Awards ceremony tips for photography booking

Awards December is what it’s going to be instead of Party December by the looks of it this year. December used to be a very busy time for event photographers with most large corporate organizations having a professional events photographer to cover their Christmas party.

But this tradition seems to have changed a bit in recent years with the advent of photo booths and 3D video stalls. Unless you want to go down that route as a photographer the number of parties that need general coverage is down. It’s all fashion and will no doubt turn again in future.

So what has been high on my schedule this month? I’m very lucky that as well as general corporate work, portraiture, case study and PR work I also get a lot of event work and this month has seen the Awards season coming to the fore.

For example, The British Empire medal investitures that are held every six months at the Tower of London were a particularly large batch this year with the presentations taking towards two hours. It’s a lovely event where you get to hear the stories of lots of worthy people who have put time and effort into helping their communities or a particular cause and are recognized for their efforts.


awards cremony BEM

It’s a good experience to share the day with them and help make the occasion that little bit more special providing a professional coverage of the event.

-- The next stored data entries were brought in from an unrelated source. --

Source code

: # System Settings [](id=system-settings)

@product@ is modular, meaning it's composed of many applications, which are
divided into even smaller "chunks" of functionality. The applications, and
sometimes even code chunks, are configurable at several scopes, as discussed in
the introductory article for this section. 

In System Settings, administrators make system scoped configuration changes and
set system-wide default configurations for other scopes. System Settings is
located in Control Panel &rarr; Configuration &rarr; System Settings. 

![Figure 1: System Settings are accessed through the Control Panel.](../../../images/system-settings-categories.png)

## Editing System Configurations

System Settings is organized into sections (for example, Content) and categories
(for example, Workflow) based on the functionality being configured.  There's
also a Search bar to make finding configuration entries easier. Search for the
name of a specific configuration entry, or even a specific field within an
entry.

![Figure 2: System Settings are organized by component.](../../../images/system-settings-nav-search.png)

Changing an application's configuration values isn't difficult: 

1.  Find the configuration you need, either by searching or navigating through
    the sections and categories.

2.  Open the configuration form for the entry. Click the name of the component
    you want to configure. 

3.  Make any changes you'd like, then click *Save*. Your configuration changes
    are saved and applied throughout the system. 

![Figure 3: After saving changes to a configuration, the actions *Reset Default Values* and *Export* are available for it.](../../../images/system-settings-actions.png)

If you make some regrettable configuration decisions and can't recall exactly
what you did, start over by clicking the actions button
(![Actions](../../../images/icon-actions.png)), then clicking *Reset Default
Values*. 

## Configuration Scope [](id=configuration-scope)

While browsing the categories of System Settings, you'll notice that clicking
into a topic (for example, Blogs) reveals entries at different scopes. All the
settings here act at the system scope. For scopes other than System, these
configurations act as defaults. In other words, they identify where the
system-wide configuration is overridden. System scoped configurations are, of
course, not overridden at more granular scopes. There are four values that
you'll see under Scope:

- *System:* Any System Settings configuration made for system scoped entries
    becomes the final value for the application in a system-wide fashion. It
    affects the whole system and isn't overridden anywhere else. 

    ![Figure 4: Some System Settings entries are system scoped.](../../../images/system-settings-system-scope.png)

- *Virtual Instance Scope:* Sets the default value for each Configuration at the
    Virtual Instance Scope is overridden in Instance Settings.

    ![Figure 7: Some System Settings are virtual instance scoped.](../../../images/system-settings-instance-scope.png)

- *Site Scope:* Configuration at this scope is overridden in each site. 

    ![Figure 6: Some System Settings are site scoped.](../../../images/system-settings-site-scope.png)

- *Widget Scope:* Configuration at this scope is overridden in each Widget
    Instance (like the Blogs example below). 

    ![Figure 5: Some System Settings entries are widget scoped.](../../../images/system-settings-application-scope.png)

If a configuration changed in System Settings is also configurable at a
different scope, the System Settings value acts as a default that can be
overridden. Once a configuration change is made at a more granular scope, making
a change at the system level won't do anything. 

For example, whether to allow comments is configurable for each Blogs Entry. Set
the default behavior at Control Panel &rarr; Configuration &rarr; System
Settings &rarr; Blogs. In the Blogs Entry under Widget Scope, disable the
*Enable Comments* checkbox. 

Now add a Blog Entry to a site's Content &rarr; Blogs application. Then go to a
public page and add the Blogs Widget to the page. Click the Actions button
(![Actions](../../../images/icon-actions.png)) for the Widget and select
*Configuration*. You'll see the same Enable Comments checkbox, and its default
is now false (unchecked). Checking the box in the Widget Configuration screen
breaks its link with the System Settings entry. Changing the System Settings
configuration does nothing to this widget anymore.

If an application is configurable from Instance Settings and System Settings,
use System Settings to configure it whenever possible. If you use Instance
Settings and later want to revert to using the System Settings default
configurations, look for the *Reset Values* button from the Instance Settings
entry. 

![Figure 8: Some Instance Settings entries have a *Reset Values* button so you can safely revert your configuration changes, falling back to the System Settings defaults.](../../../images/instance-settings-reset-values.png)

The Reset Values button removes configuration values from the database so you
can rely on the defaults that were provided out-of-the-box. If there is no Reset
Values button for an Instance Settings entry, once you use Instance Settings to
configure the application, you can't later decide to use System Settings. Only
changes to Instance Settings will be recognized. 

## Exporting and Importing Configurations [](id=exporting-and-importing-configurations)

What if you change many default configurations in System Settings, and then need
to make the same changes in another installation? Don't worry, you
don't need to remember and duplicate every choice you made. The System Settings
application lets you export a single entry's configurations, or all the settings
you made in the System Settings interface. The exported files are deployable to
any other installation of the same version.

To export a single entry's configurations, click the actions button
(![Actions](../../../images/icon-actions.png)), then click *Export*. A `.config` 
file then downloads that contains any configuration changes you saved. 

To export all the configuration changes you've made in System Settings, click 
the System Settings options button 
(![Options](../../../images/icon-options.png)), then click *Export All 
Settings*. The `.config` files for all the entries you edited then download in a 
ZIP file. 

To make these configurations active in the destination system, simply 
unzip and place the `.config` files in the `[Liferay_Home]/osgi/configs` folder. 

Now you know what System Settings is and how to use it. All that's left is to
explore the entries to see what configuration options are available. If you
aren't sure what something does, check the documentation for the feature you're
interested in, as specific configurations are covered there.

And of course it can be profitable to a photographer who takes pictures that clients want to buy.

I’ve also been up to Nottingham for another major Government organization for an awards ceremony that recognized outstanding service within their organization. It’s good to see employers valuing their staff in this way. After all we all like to be recognized for having done a good job and it isn’t always about the money.

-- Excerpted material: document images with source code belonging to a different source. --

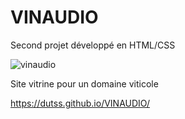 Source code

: # VINAUDIO

Second projet développé en HTML/CSS

![vinaudio](https://user-images.githubusercontent.com/73641368/111876693-33194980-89a0-11eb-8869-c26032c641d2.png)

Site vitrine pour un domaine viticole

https://dutss.github.io/VINAUDIO/
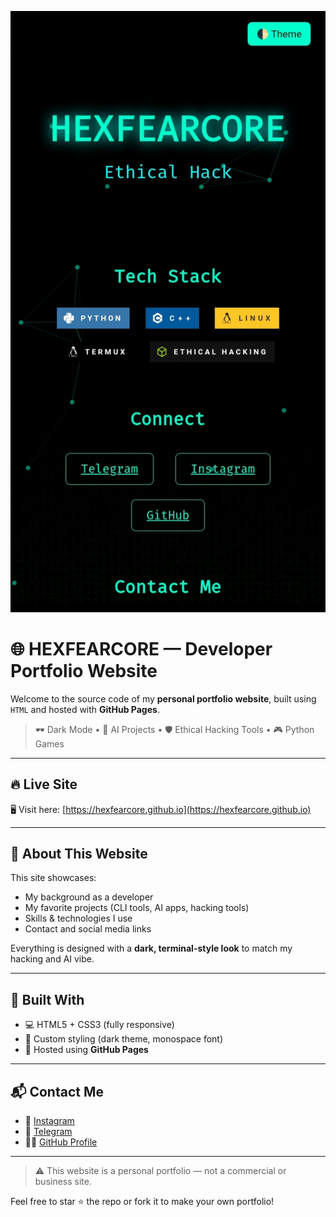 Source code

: ![PORTFOLIO Screenshot](portfolio.jpg)
# 🌐 HEXFEARCORE — Developer Portfolio Website

Welcome to the source code of my **personal portfolio website**, built using `HTML` and hosted with **GitHub Pages**.

> 🕶️ Dark Mode • 🧠 AI Projects • 🛡️ Ethical Hacking Tools • 🎮 Python Games

---

## 🔥 Live Site

🖥️ Visit here: [https://hexfearcore.github.io](https://hexfearcore.github.io)

---

## 💼 About This Website

This site showcases:
- My background as a developer
- My favorite projects (CLI tools, AI apps, hacking tools)
- Skills & technologies I use
- Contact and social media links

Everything is designed with a **dark, terminal-style look** to match my hacking and AI vibe.

---

## 🧰 Built With

- 💻 HTML5 + CSS3 (fully responsive)
- 🎨 Custom styling (dark theme, monospace font)
- 🚀 Hosted using **GitHub Pages**

---

## 📬 Contact Me

- 📸 [Instagram](https://instagram.com/hexfearcore)
- 💬 [Telegram](https://t.me/hexfearcore)
- 👨‍💻 [GitHub Profile](https://github.com/hexfearcore)

---

> ⚠️ This website is a personal portfolio — not a commercial or business site.

Feel free to star ⭐ the repo or fork it to make your own portfolio!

Next month I’m off to the London Boat show to cover yet another awards ceremony and after party there. So you could say the Award season is in full swing.

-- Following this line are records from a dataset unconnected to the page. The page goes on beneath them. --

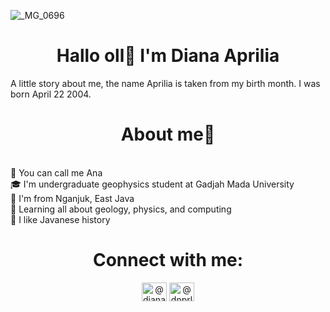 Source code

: ![_MG_0696](https://github.com/Dianaaprl/Dianaaprl/assets/113483714/a075770b-47d7-48fe-a5a2-dc9c63068d88)
# <div align=center> Hallo oll👋 I'm Diana Aprilia
A little story about me, the name Aprilia is taken from my birth month. I was born April 22 2004.

# <div align=center> About me🌻
<br>
👧 You can call me Ana<br>
🎓 I'm undergraduate geophysics student at Gadjah Mada University<br>
📍 I'm from Nganjuk, East Java<br>
🌱 Learning all about geology, physics, and computing<br>
🧭 I like Javanese history<br>

# <div align="center">Connect with me:</h3>
<p align="center">
<a href="https://linkedin.com/in/dianaapr" target="blank"><img align="center" src="https://raw.githubusercontent.com/rahuldkjain/github-profile-readme-generator/master/src/images/icons/Social/linked-in-alt.svg" alt="@dianaapr" height="30" width="40" /></a>
<a href="https://instagram.com/dnprlia" target="blank"><img align="center" src="https://raw.githubusercontent.com/rahuldkjain/github-profile-readme-generator/master/src/images/icons/Social/instagram.svg" alt="@dnprlia" height="30" width="40" /></a>
</p>

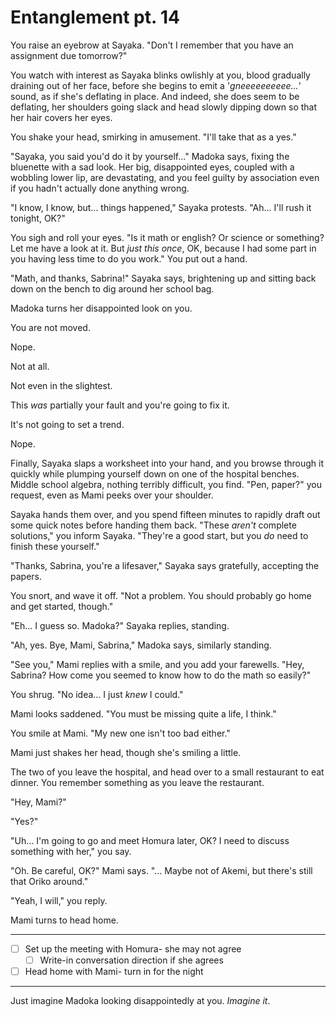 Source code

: # Entanglement pt. 14

You raise an eyebrow at Sayaka. "Don't I remember that you have an assignment due tomorrow?"

You watch with interest as Sayaka blinks owlishly at you, blood gradually draining out of her face, before she begins to emit a '*gneeeeeeeeee...*' sound, as if she's deflating in place. And indeed, she does seem to be deflating, her shoulders going slack and head slowly dipping down so that her hair covers her eyes.

You shake your head, smirking in amusement. "I'll take that as a yes."

"Sayaka, you said you'd do it by yourself..." Madoka says, fixing the bluenette with a sad look. Her big, disappointed eyes, coupled with a wobbling lower lip, are devastating, and you feel guilty by association even if you hadn't actually done anything wrong.

"I know, I know, but... things happened," Sayaka protests. "Ah... I'll rush it tonight, OK?"

You sigh and roll your eyes. "Is it math or english? Or science or something? Let me have a look at it. But *just this once*, OK, because I had some part in you having less time to do you work." You put out a hand.

"Math, and thanks, Sabrina!" Sayaka says, brightening up and sitting back down on the bench to dig around her school bag.

Madoka turns her disappointed look on you.

You are not moved.

Nope.

Not at all.

Not even in the slightest.

This *was* partially your fault and you're going to fix it.

It's not going to set a trend.

Nope.

Finally, Sayaka slaps a worksheet into your hand, and you browse through it quickly while plumping yourself down on one of the hospital benches. Middle school algebra, nothing terribly difficult, you find. "Pen, paper?" you request, even as Mami peeks over your shoulder.

Sayaka hands them over, and you spend fifteen minutes to rapidly draft out some quick notes before handing them back. "These *aren't* complete solutions," you inform Sayaka. "They're a good start, but you *do* need to finish these yourself."

"Thanks, Sabrina, you're a lifesaver," Sayaka says gratefully, accepting the papers.

You snort, and wave it off. "Not a problem. You should probably go home and get started, though."

"Eh... I guess so. Madoka?" Sayaka replies, standing.

"Ah, yes. Bye, Mami, Sabrina," Madoka says, similarly standing.

"See you," Mami replies with a smile, and you add your farewells. "Hey, Sabrina? How come you seemed to know how to do the math so easily?"

You shrug. "No idea... I just *knew* I could."

Mami looks saddened. "You must be missing quite a life, I think."

You smile at Mami. "My new one isn't too bad either."

Mami just shakes her head, though she's smiling a little.

The two of you leave the hospital, and head over to a small restaurant to eat dinner. You remember something as you leave the restaurant.

"Hey, Mami?"

"Yes?"

"Uh... I'm going to go and meet Homura later, OK? I need to discuss something with her," you say.

"Oh. Be careful, OK?" Mami says. "... Maybe not of Akemi, but there's still that Oriko around."

"Yeah, I will," you reply.

Mami turns to head home.

---

- [ ] Set up the meeting with Homura- she may not agree
  - [ ] Write-in conversation direction if she agrees
- [ ] Head home with Mami- turn in for the night

---

Just imagine Madoka looking disappointedly at you. *Imagine it*.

So what does a good Award photographer need to successfully cover an event? First obviously exact knowledge of how the event is going to be staged. Briefing the compare or award presenter to turn the winners towards the camera is essential.

Second an understanding of lighting is also critical. Many award ceremonies happen with a screen behind with changing projections on. This is fine if it is back projection of the imagery where one only has to allow for the exposure of the screen. But at some smaller events it can be a front projection used and this can be a nightmare for the unskilled or reportage style photographer who likes to shoot with all natural light.

The end result of a natural light shot in these situations can often be either an award winner or presenter with text across their faces! In these situations a well balanced fill in flash will solve the problem. But it takes an experienced eye to first notice the problem in a fast changing situation and know how to solve it.

The venue and staging above all else probably dictates how an award ceremony will run. Is there stairs on both sides of a stage? A lectern for the presenter separate from where the winner may be receiving their award from a VIP.


awards stage invasion

But even the best laid plans can go astray. The rowdy group of marketing executive winners that invade the stage as a team 30 strong is one example I can think of. Or the winner who is given an award or trophy, a personal medal and a certificate all at once and has no hands left to shake hands with the VIP or drops something. I’ve even seen cups that fall apart before they even leave the stage!

So if you are organizing an award event here’s a few quick tips to remember:


  • One thing to hold is enough for any winner
  • Brief the award presenter to turn a winner to camera
  • Short commendations and thank speeches are more meaningful than long ones.
  • Back projection is preferable to front projection of any branding
  • A mirrored backdrop is not only confusing but horrible for photography
  • Alcohol after awards is better than before for a controlled event
  • Always have a run through and practice or brief winners on what is expected


Awards ceremonies can be fun. The winners are normally happy to have been acknowledged for their achievements. Unfortunately shyness sometimes overcome people in these situations. So make sure your presenter or VIP is good at putting people at the ease. So if you find yourself one day up on that stage with an award in your hand remember to smile at the photographer – you’ll like the picture better in the end!